749 Custom ALU

749 : Custom ALU

Design render
  • Author: Venkatesh A Nayak, Sathyan E N,Prathap C, Sahana M S , Keerthana V,Shylashree N, RV College of Engineering, Bengaluru
  • Description: A Custom ALU/NPU supporting arithmetic, logic, and neural-inspired operations including rotation, priority encoding, gray code, majority, parity error detection and weighted computations
  • GitHub repository
  • Open in 3D viewer
  • Clock: 50000000 Hz

Credits

We gratefully acknowledge the Center of Excellence (CoE) in Integrated Circuits and Systems (ICAS) and the Department of Electronics and Communication Engineering (ECE) for providing the necessary resources and guidance. Special thanks to Dr. K R Usha Rani (Associate Dean - PG), Dr. H V Ravish Aradhya (HOD-ECE), Dr. K. S. Geetha (Vice Principal) and Dr. K. N. Subramanya (Principal) for their constant encouragement and support in facilitating this Tiny Tapeout. SKY25A submission

How it works

This module implements a Custom Arithmetic Logic Unit (ALU) with two operating modes: standard ALU mode and Neural Processing Unit (NPU) mode.

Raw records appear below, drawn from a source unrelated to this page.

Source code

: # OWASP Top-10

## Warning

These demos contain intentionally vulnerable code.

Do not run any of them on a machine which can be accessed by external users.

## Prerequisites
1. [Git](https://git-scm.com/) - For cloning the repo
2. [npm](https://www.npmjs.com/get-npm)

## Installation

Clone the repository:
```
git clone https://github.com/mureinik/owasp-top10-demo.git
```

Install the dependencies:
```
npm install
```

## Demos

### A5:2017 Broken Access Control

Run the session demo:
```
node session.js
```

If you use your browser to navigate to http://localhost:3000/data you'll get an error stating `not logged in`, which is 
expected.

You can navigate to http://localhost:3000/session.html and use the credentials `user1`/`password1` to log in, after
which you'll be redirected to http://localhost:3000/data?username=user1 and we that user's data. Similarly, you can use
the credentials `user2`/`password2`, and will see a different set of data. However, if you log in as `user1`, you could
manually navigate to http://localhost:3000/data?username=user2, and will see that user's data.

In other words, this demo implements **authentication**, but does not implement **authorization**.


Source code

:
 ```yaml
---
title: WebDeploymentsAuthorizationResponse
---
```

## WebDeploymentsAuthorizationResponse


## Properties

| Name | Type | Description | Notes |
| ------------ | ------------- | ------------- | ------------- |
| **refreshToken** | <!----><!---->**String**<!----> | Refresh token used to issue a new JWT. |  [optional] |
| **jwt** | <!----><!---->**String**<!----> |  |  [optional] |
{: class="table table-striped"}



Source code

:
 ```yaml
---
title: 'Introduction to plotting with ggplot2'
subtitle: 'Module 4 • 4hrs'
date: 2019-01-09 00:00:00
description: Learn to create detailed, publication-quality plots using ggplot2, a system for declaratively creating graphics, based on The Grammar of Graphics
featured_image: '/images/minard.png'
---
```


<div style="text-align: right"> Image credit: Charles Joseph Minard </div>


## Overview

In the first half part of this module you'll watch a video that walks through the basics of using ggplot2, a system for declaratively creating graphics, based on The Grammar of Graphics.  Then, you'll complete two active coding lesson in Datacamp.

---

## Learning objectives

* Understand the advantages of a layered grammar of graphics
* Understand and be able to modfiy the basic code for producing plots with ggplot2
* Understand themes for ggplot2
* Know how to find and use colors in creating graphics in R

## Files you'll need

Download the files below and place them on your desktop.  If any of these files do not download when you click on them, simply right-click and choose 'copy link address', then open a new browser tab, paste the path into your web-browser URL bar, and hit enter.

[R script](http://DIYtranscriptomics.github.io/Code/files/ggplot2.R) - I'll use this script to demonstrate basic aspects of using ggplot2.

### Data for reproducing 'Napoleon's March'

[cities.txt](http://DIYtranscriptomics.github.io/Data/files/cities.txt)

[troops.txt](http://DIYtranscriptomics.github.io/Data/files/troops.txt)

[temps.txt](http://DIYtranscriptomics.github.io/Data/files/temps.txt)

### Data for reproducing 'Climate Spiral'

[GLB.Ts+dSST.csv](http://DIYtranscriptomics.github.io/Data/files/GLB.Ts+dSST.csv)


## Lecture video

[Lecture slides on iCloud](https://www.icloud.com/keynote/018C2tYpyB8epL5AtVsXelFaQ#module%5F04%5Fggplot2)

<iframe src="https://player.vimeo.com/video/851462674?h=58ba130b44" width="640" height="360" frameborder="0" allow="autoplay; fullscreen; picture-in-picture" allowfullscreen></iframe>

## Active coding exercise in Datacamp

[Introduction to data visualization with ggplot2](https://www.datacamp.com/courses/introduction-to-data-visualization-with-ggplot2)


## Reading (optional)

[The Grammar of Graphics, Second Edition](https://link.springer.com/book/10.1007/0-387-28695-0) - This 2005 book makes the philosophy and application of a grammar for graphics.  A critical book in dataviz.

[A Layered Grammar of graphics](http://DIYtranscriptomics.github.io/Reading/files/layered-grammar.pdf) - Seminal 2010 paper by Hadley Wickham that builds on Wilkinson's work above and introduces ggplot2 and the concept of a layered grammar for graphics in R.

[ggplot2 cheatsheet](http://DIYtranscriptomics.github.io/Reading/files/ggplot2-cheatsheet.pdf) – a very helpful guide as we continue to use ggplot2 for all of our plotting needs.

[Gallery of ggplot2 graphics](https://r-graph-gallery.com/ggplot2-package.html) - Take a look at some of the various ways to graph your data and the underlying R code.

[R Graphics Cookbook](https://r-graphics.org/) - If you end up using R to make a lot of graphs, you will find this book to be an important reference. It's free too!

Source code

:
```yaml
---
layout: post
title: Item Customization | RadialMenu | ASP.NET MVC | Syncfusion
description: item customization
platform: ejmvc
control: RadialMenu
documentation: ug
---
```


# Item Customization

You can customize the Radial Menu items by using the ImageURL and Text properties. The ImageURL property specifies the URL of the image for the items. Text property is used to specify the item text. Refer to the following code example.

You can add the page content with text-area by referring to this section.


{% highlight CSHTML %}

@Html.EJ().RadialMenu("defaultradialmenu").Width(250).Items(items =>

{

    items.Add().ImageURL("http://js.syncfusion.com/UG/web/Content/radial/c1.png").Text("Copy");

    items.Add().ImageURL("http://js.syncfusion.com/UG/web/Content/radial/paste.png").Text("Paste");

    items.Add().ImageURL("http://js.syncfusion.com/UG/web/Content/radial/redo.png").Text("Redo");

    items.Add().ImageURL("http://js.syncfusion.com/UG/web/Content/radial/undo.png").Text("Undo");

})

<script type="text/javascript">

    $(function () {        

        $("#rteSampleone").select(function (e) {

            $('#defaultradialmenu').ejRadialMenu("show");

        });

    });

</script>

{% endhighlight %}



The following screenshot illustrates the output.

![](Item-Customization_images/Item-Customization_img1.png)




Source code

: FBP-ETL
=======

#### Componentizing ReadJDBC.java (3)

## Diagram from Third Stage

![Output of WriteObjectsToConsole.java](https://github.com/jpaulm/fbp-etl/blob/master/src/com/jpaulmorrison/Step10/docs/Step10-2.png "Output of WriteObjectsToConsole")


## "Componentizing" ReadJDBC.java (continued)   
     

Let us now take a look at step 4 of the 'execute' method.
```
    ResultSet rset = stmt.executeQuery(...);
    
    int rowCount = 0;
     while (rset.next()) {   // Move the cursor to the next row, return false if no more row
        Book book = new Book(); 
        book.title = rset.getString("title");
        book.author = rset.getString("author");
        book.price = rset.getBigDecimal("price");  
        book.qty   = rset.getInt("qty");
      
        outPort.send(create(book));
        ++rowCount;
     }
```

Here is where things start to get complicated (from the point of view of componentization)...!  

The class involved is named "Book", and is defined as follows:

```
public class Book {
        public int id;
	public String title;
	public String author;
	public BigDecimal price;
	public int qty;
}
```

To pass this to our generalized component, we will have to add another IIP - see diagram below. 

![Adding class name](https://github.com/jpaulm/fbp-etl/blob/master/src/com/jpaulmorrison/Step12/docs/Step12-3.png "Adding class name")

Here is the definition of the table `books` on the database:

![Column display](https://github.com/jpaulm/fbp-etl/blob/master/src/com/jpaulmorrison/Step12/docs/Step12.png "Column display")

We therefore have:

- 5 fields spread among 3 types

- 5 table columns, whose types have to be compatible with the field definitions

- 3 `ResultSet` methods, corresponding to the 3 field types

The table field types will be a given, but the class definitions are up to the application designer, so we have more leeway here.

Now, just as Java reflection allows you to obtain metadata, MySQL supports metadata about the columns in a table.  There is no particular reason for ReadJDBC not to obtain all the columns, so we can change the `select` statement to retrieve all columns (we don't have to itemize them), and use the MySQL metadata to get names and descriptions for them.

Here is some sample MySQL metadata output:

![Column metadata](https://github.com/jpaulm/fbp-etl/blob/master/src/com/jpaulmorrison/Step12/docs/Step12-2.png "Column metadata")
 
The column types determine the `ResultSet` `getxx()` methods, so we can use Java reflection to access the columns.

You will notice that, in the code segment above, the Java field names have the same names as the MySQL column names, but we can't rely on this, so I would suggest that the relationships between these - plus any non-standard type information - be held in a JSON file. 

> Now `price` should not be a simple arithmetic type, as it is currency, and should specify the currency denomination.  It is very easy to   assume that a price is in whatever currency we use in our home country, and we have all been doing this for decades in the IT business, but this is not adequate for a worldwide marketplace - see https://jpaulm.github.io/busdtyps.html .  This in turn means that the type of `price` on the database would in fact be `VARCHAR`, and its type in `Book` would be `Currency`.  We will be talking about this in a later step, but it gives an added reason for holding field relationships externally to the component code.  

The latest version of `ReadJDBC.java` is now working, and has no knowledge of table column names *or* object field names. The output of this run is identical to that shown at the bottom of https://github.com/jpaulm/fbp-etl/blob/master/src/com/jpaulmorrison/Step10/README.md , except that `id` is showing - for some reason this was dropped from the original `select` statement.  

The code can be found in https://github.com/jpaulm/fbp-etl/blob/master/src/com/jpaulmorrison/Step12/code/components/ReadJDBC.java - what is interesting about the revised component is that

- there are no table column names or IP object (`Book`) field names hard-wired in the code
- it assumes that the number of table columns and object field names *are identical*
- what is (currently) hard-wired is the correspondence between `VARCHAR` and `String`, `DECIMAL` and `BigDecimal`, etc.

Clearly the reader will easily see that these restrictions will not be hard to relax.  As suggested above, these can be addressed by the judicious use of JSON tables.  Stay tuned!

In ALU mode, the design performs:

  • Standard arithmetic operations: addition, subtraction, multiplication, division
  • Bitwise logical operations: AND, OR, XOR, NOT
  • Bit rotation (left and right)
  • Priority encoder
  • Gray code conversion
  • Majority function logic
  • Comparisons (greater than, equality)

In NPU mode, it performs simple neural-inspired computations including:

  • Weighted sum with error correction
  • ReLU-like activation
  • Scaled dot product
  • Max/min selection
  • Thresholding
  • Inverted XOR
  • Sigmoid-like output
  • Binary classification
  • Bitwise weighted sum
  • Quadratic neuron function

The operation is selected using a 4-bit opcode and mode bit provided via uio_in.

How to test

  • The 8-bit input signal ui_in is divided into:

    • A = ui_in[3:0] (lower 4 bits)
    • B = ui_in[7:4] (upper 4 bits)
  • Operation is selected via:

    • Opcode = uio_in[3:0] (4-bit opcode for selecting ALU/NPU function)
    • Mode = uio_in[4]
      • 0: ALU mode
      • 1: NPU mode
  • The 8-bit output uo_out is structured as:

    • uo_out[3:0]: ALU/NPU result
    • uo_out[4]: Error flag (e.g., divide by zero)
    • uo_out[5]: Sign flag (MSB of result)
    • uo_out[6]: Carry flag (for addition/subtraction)
    • uo_out[7]: Zero flag (result == 0)

Internal Architecture

Functional Overview

The tt_um_customalu is a 4-bit custom Arithmetic Logic Unit (ALU) with two operating modes:

  • ALU Mode (Mode = 0): Performs standard arithmetic and logic operations.
  • NPU Mode (Mode = 1): Emulates neural processing operations (e.g., thresholding, ReLU, dot product).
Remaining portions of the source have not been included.